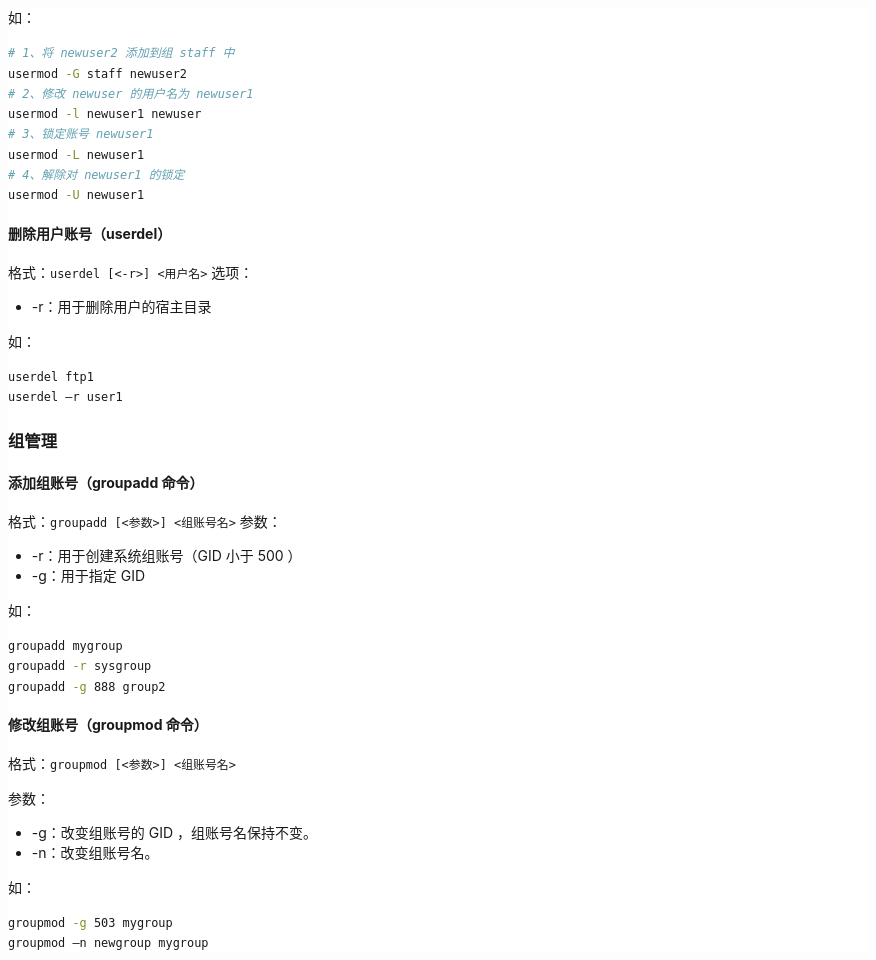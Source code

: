 如：

```bash
# 1、将 newuser2 添加到组 staff 中
usermod -G staff newuser2
# 2、修改 newuser 的用户名为 newuser1
usermod -l newuser1 newuser
# 3、锁定账号 newuser1
usermod -L newuser1
# 4、解除对 newuser1 的锁定
usermod -U newuser1
```

#### 删除用户账号（userdel）

格式：`userdel [<-r>] <用户名>` 选项：

* \-r：用于删除用户的宿主目录

如：

```bash
userdel ftp1 
userdel –r user1
```

### 组管理

#### 添加组账号（groupadd 命令）

格式：`groupadd [<参数>] <组账号名>` 参数：

* \-r：用于创建系统组账号（GID 小于 500 ）
* \-g：用于指定 GID

如：

```bash
groupadd mygroup
groupadd -r sysgroup
groupadd -g 888 group2
```

#### 修改组账号（groupmod 命令）

格式：`groupmod [<参数>] <组账号名>`

参数：

* \-g：改变组账号的 GID ，组账号名保持不变。
* \-n：改变组账号名。

如：

```bash
groupmod -g 503 mygroup
groupmod –n newgroup mygroup
```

────────

== Requirement ==
The expected answer is a copy of every line in the entries that holds the word "groupadd".

== Result of the exercise ==
#### 添加组账号（groupadd 命令）
格式：`groupadd [<参数>] <组账号名>` 参数：
groupadd mygroup
groupadd -r sysgroup
groupadd -g 888 group2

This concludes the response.